FIX-#6594: fix usage of Modin objects inside UDFs for `apply` #6673

anmyachev · 2023-10-22T23:03:45Z

What do these changes do?

The PR also fixes #4919

first commit message and PR title follow format outlined here

NOTE: If you edit the PR title to match this format, you need to add another commit (even if it's empty) or amend your last commit for the CI job that checks the PR title to pick up the new PR title.
passes flake8 modin/ asv_bench/benchmarks scripts/doc_checker.py
passes black --check modin/ asv_bench/benchmarks scripts/doc_checker.py
signed commit with git commit -s
Resolves BUG: Using Modin objects within an apply fails, with unclear error message #6594
tests added and passing
module layout described at docs/development/architecture.rst is up-to-date

anmyachev · 2023-10-23T23:06:18Z

@Retribution98 could you check why test__reduce__ failed on unidist?

The error: KeyError: <weakref at 0x0000025BB1211220; to 'MasterDataID' at 0x0000025BB0F900A0> (that crashed python).

modin/pandas/test/dataframe/test_pickle.py

modin/core/execution/dask/implementations/pandas_on_dask/dataframe/dataframe.py

docs/conf.py

anmyachev · 2023-11-06T13:32:14Z

@dchigarev could you approve again?

dchigarev · 2023-11-07T10:23:07Z

modin/core/dataframe/pandas/dataframe/dataframe.py

+        -------
+        bool
+        """
+        return True


why would we ever want to recreate modin objects on a worker? wouldn't it make applying any method to them super slow anyway?

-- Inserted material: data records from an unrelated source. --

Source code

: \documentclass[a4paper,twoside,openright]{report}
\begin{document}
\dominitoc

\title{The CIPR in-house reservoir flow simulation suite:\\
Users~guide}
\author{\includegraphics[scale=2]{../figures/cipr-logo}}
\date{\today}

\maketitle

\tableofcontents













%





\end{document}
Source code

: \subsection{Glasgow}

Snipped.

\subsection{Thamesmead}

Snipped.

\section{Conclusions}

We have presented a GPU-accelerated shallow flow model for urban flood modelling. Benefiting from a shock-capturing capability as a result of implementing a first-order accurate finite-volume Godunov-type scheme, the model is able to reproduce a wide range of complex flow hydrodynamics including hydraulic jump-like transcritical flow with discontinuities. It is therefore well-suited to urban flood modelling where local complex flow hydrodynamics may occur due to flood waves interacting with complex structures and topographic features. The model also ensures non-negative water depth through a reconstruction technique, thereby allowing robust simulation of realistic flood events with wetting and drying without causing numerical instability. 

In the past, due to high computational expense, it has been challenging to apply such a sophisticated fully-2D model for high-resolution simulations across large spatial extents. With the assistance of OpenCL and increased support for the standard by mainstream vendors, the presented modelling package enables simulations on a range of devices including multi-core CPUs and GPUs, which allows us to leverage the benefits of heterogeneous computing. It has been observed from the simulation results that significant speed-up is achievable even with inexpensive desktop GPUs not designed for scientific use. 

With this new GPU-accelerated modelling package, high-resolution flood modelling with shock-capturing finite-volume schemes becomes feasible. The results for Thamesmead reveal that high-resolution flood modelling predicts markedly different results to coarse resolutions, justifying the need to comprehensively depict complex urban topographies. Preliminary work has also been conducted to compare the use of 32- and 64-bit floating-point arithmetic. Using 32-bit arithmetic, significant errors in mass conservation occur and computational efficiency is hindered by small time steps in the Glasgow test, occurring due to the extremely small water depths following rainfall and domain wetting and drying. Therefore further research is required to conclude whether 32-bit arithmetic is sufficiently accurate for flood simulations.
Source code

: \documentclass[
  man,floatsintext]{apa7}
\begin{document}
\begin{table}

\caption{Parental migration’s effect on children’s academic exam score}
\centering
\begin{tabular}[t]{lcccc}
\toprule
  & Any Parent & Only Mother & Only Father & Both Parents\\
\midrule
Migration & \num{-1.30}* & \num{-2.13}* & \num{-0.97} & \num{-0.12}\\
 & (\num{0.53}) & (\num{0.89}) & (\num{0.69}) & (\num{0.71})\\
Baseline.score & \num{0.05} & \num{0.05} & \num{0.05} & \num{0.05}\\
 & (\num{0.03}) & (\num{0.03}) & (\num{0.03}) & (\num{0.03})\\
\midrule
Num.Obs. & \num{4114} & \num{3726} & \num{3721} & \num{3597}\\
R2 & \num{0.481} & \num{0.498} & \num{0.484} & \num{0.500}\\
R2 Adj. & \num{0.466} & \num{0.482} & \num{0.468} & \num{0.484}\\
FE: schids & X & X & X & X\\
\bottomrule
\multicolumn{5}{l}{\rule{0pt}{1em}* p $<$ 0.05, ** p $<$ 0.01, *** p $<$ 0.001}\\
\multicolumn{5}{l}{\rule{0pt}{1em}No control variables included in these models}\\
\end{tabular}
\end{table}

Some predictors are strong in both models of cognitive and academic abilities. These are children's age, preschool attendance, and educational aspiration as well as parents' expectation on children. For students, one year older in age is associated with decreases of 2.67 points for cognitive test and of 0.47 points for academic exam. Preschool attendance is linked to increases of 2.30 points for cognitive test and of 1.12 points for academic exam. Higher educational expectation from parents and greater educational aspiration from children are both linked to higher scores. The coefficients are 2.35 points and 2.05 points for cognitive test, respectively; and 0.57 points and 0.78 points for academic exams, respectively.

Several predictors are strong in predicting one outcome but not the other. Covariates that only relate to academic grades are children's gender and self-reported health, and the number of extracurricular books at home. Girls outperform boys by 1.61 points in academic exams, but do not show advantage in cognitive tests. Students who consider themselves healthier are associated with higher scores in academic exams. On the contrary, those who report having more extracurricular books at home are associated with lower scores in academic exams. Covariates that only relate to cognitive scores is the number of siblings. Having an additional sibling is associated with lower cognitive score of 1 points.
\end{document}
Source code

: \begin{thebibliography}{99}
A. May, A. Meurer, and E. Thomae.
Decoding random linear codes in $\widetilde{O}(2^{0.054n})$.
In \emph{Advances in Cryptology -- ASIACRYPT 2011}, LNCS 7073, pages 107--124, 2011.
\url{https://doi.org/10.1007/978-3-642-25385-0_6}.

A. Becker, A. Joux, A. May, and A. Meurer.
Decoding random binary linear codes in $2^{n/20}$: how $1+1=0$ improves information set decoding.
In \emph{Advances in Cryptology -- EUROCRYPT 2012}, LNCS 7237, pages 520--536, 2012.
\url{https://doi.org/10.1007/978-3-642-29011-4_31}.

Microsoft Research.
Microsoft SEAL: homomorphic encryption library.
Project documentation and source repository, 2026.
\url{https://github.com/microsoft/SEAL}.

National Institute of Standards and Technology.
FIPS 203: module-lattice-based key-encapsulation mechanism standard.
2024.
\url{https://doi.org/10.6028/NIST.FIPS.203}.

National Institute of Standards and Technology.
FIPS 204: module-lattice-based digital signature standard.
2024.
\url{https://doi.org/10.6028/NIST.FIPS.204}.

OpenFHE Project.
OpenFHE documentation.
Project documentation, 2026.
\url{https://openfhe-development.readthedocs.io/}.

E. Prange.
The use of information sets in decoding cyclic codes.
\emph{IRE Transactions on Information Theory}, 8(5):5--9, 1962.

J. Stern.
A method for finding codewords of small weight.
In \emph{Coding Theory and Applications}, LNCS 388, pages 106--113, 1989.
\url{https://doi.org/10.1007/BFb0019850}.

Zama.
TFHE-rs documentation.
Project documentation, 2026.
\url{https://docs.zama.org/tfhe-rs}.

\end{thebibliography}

why would we ever want to recreate modin objects on a worker?

The main goal is to avoid materializing the dataframe in the main process and transfer this operation to the worker process.

wouldn't it make applying any method to them super slow anyway?

The only operation needed for this is taking the object by reference (get operation) to perform the conversion to pandas and perform any operations on the pandas object.

dchigarev · 2023-11-07T10:24:42Z

could you please also elaborate on how the changes fixes the problem?

anmyachev · 2023-11-08T13:09:37Z

could you please also elaborate on how the changes fixes the problem?

Instead of creating a Modin object in the worker process and performing operations on it, a Modin object will be created, converted to a pandas, and operations will in turn be performed on the pandas object.

dchigarev · 2023-11-13T13:01:20Z

modin/pandas/dataframe.py


        Returns
        -------
        DataFrame
            New ``DataFrame`` based on the `query_compiler`.
        """
+        if os.getpid() != source_pid:
+            return query_compiler.to_pandas()


correct me if I'm wrong, but my understanding is that we use _inflate_light() only when we unpickle a modin.DataFrame from the plasma storage (as if we wanted to read it from the disk, we would use _inflate_full()), so my question is, whether it makes sense to transfer the query compiler to workers and only then call .to_pandas()? Isn't calling .to_pandas() several times on every worker is more expensive than calling it only once in the main process when serializing? What are the benefits of using ._inflate_light()?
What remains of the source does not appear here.